**TASK PROMPT:**
Scan the records for the word "IntegerProblems". Return each line where it is found.

**AVAILABLE DATA:**
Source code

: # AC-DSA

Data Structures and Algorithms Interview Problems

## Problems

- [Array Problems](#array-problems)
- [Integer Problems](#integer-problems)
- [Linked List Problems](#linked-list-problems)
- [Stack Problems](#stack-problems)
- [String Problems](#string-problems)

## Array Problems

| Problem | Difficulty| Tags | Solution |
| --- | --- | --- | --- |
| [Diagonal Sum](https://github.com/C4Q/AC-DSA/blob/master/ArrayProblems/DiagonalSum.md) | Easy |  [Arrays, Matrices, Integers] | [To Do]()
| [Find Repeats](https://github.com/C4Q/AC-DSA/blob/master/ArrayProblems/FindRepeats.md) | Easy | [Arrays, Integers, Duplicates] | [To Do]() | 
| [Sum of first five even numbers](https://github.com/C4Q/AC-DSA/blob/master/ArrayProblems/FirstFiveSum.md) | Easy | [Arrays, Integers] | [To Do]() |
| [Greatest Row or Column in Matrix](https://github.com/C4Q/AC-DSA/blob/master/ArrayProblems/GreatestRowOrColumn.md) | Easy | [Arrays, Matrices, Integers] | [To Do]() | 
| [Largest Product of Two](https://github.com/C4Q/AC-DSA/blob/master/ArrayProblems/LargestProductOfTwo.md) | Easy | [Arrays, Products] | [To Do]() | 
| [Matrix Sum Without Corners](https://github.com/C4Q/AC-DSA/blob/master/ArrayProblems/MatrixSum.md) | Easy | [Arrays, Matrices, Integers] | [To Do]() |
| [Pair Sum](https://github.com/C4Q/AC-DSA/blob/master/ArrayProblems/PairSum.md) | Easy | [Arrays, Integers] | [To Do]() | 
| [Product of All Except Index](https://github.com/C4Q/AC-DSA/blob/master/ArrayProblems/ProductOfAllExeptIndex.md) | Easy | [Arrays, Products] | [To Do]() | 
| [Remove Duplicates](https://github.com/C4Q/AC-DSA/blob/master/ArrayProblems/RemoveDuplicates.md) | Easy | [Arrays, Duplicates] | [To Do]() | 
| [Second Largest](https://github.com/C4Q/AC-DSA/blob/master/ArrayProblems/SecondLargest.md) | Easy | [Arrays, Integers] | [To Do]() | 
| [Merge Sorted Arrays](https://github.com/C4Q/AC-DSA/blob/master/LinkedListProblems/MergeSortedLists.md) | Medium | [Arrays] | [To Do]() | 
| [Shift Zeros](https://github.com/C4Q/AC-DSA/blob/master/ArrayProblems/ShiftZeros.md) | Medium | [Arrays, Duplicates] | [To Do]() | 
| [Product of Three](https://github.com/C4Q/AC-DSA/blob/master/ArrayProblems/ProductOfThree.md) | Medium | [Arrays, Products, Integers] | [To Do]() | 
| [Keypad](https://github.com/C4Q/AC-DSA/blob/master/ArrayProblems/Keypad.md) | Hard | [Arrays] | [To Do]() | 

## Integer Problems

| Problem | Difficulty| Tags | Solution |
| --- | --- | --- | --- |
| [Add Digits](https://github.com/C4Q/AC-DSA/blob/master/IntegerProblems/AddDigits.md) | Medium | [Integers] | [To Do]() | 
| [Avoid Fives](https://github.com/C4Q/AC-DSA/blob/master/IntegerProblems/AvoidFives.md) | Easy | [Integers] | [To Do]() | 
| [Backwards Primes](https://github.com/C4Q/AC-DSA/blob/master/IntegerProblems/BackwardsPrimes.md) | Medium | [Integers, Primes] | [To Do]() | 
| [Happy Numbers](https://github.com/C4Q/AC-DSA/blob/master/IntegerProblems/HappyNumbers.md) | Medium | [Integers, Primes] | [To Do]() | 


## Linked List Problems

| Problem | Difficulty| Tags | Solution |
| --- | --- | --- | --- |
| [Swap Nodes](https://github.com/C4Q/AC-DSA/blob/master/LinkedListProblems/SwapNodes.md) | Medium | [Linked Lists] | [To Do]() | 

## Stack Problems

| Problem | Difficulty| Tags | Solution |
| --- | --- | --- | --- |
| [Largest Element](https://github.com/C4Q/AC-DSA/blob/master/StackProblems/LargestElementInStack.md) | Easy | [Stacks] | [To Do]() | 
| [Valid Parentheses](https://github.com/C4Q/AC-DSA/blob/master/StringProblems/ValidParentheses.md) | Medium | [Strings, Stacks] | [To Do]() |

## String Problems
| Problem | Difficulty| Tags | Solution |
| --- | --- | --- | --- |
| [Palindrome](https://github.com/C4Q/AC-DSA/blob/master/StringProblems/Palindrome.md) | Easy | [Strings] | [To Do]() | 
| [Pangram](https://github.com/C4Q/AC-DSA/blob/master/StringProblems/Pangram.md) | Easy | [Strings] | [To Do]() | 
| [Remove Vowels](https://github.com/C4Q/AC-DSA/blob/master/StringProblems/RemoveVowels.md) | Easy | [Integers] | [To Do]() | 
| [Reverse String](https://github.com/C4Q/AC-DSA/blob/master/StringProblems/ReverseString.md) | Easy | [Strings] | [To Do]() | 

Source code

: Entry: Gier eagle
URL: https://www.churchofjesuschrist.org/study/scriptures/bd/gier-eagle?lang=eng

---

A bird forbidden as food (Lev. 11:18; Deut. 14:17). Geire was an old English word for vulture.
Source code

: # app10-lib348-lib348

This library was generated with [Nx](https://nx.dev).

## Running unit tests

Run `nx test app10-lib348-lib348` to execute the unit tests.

**OUTPUT BELOW:**
| [Add Digits](https://github.com/C4Q/AC-DSA/blob/master/IntegerProblems/AddDigits.md) | Medium | [Integers] | [To Do]() | 
| [Avoid Fives](https://github.com/C4Q/AC-DSA/blob/master/IntegerProblems/AvoidFives.md) | Easy | [Integers] | [To Do]() | 
| [Backwards Primes](https://github.com/C4Q/AC-DSA/blob/master/IntegerProblems/BackwardsPrimes.md) | Medium | [Integers, Primes] | [To Do]() | 
| [Happy Numbers](https://github.com/C4Q/AC-DSA/blob/master/IntegerProblems/HappyNumbers.md) | Medium | [Integers, Primes] | [To Do]() | 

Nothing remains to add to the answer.